C'est volontairement que je m'attarde sur les luttes anti-coloniales d'hier et d'aujourd'hui. le fonctionnement de la république française ne peut être séparé de cette histoire. République coloniale et impérialiste, république certes mais non république sociale. Et le traitement des français-e-s dont les parent-e-s ou les grand-parent-e-s viennent des anciennes colonies ou des poussières de l'empire a aussi quelques choses à voir avec le refus réitéré de revenir sur les crimes coloniaux…
Je souligne le bel article de sur Eloi Machoro et Marcel Nonnaro, la Kanaky.

Des conflits ouvriers, des jeunes, des anonymes, des personnes qui ont un prénom ou un nom qui résonne comme « étranger », Mohamed, Lounès, Rénor, Mustapha, Lahouari, Laïd, Abdel, Saad, Aïssa, Mourad et les autres… le plus souvent considéré-e-s comme « responsable de sa propre mort »
Des lieux, ici et ailleurs, des hommes et quelques femmes, des noms et des anonymes (« Un homme »… « Une femme ». Pas de nom » – « Mais ces morts existent et les responsables également ; leur noms et leurs carrières même pas entachés par l'ombre d'une procédure »), Malik Oussekine, Zyed Benna et Bouna Traoré, Adama Traoré, Joseph, enfant de la « communauté des Gens du voyage, communauté marquée par le fichage, le harcèlement policier et l'injustice »

Des hommes retrouvé morts pendant leur incarcération, « Les prisons françaises détiennent le triste record européen de suicides ou morts suspectes ».
Des victimes jugées et des policiers relaxés. Ceux qui ont le droit à la suspicion mais pas à la protection. Des réquisitions du ministère public contre des policiers qui « ressemblent curieusement à une plaidoirie de défense », des soit-disant accidents, la difficulté d'obtenir la vérité et un procès (les nombreux non-lieu et les légères condamnations avec sursis), les plaintes en diffamation de policiers accusés, les victimes salies ou criminalisées…
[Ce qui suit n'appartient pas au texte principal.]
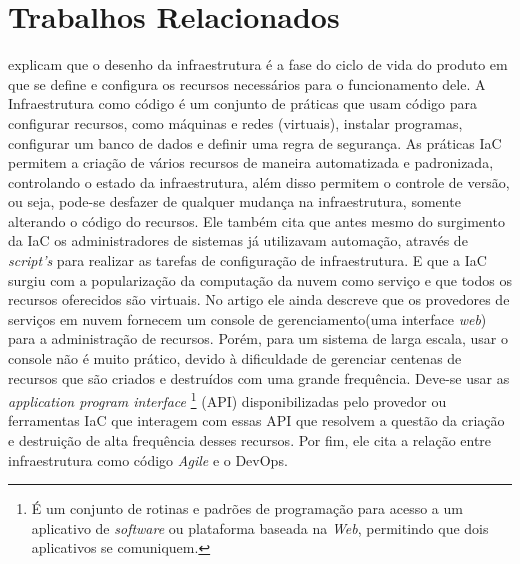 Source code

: \section{\esp Trabalhos Relacionados} \label{relacionados}


 explicam que o desenho da infraestrutura é a fase do ciclo de vida do produto em que se define e configura os recursos necessários para o funcionamento dele. A Infraestrutura como código é um conjunto de práticas que usam código para configurar recursos, como máquinas e redes (virtuais), instalar programas, configurar um banco de dados e definir uma regra de segurança. As práticas IaC permitem a criação de vários recursos de maneira automatizada e padronizada, controlando o estado da infraestrutura, além disso permitem o controle de versão, ou seja, pode-se desfazer de qualquer mudança na infraestrutura, somente alterando o código do recursos. Ele também cita que antes mesmo do surgimento da IaC os administradores de sistemas já utilizavam automação, através de \textit{script's} para realizar as tarefas de configuração de infraestrutura. E que a IaC surgiu com a popularização da computação da nuvem como serviço e que todos os recursos oferecidos são virtuais. No artigo ele ainda descreve que os provedores de serviços em nuvem fornecem um console de gerenciamento(uma interface \textit{web}) para a administração de recursos. Porém, para um sistema de larga escala, usar o console não é muito prático, devido à dificuldade de gerenciar centenas de recursos que são criados e destruídos com uma grande frequência. Deve-se usar as \textit{application program interface} \footnote{É um conjunto de rotinas e padrões de programação para acesso a um aplicativo de \textit{software} ou plataforma baseada na \textit{Web}, permitindo que dois aplicativos se comuniquem. } (API) disponibilizadas pelo provedor ou ferramentas IaC que interagem com essas API que resolvem a questão da criação e destruição de alta frequência desses recursos. Por fim, ele cita a relação entre infraestrutura como código \textit{Agile} e o DevOps. 

\hfill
Des techniques policières interdites dans d'autres pays, les débats autour d'une « présomption de légitime défense », les contrôles au faciès, l'Observatoire des violences policières…

Des portraits et des dessins « porteurs d'amour pour les victimes et de solidarité pour leurs proches ».

Quelques éléments plus personnels de réflexion.

Il ne s'agit ni de faits divers, ni de bavures, mais d'un bien d'un certain rapport politique entre l'Etat (le gouvernement et les forces de répression) et les salarié-e-s et/ou les populations de lieux colonisés…

Un ministère de l'intérieur rappelant que les classes dangereuses sont une sorte d'ennemi principal d'un certain ordre politico-social ; des forces nommées « de l'ordre » et non du respect des choix démocratiques ; la priorité non donnée aux délinquant-e-s en « col blanc », aux responsables des tueries au travail, aux voleurs fiscaux, aux propagandistes racistes et sexistes…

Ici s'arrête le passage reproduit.